:: What to work on ::
Skip the pictures. Output only the lines below starting at the line with "Kurz darauf wurde" and ending at the line with "the seasonal component), difference", both ends included, exactly as they are.

:: Source data ::
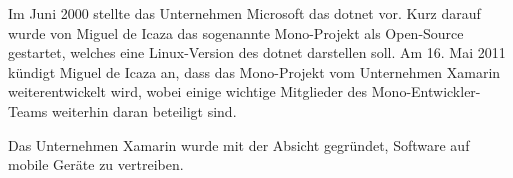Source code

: Im Juni 2000 stellte das Unternehmen Microsoft das \ac{dotnet} vor.
Kurz darauf wurde von Miguel de Icaza das sogenannte Mono-Projekt als Open-Source gestartet, welches eine Linux-Version des \ac{dotnet} darstellen soll.
Am 16. Mai 2011 kündigt Miguel de Icaza an, dass das Mono-Projekt vom Unternehmen Xamarin weiterentwickelt wird, wobei einige wichtige Mitglieder des Mono-Entwickler-Teams weiterhin daran beteiligt sind.

Das Unternehmen Xamarin wurde mit der Absicht gegründet, Software auf mobile Geräte zu vertreiben. 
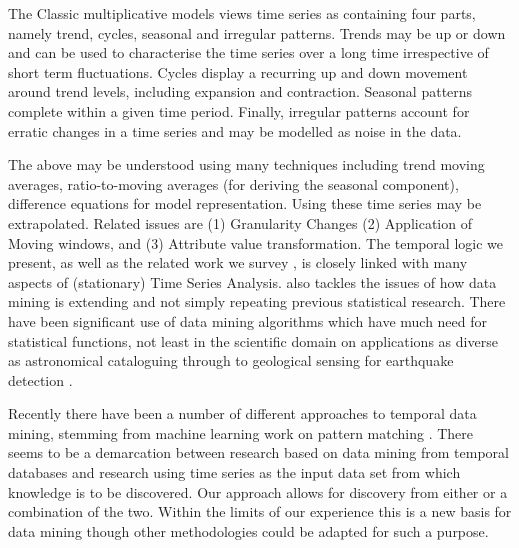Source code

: The Classic multiplicative models views time series as containing four
parts, namely trend, cycles, seasonal and irregular patterns.
Trends may be up or down and can be used to characterise the time
series over a long time irrespective of short term fluctuations.
Cycles display a recurring up and down movement around trend levels,
including expansion and contraction. Seasonal patterns complete within
a given time period. Finally, irregular patterns account for erratic
changes in a time series and may be modelled as noise in the data.
\smallskip

The above may be understood using many techniques including trend moving averages, ratio-to-moving averages (for deriving
the seasonal component), difference equations for model
representation. Using these time series may be extrapolated.
Related issues are (1) Granularity Changes (2) Application of Moving
windows, and (3) Attribute value transformation. The temporal logic we
present, as well as the related work we survey
\cite{frm94,lai93,alss95,dgm97,dlm98}, is closely linked with many
aspects of (stationary) Time Series Analysis. \cite{gmp97} also
tackles the issues of how data mining is extending and not simply
repeating previous statistical research. There have been significant
use of data mining algorithms which have much need for statistical
functions, not least in the scientific domain on applications as
diverse as astronomical cataloguing through to geological sensing for
earthquake detection \cite{fhs96}.

\medskip

Recently there have been a number of different approaches to temporal
data mining, stemming from machine learning work on pattern
matching \cite{lai93,alss95}. There seems to be a demarcation between research based on
data mining from temporal databases and research using time series as
the input data set from which knowledge is to be discovered. Our
approach allows for discovery from either or a combination of the
two. Within the limits of our experience this is a new basis for data
mining though other methodologies could be
adapted for such a purpose.

\medskip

:: Answer section ::
Kurz darauf wurde von Miguel de Icaza das sogenannte Mono-Projekt als Open-Source gestartet, welches eine Linux-Version des \ac{dotnet} darstellen soll.
Am 16. Mai 2011 kündigt Miguel de Icaza an, dass das Mono-Projekt vom Unternehmen Xamarin weiterentwickelt wird, wobei einige wichtige Mitglieder des Mono-Entwickler-Teams weiterhin daran beteiligt sind.

Das Unternehmen Xamarin wurde mit der Absicht gegründet, Software auf mobile Geräte zu vertreiben. 
Source code

: The Classic multiplicative models views time series as containing four
parts, namely trend, cycles, seasonal and irregular patterns.
Trends may be up or down and can be used to characterise the time
series over a long time irrespective of short term fluctuations.
Cycles display a recurring up and down movement around trend levels,
including expansion and contraction. Seasonal patterns complete within
a given time period. Finally, irregular patterns account for erratic
changes in a time series and may be modelled as noise in the data.
\smallskip

The above may be understood using many techniques including trend moving averages, ratio-to-moving averages (for deriving
the seasonal component), difference equations for model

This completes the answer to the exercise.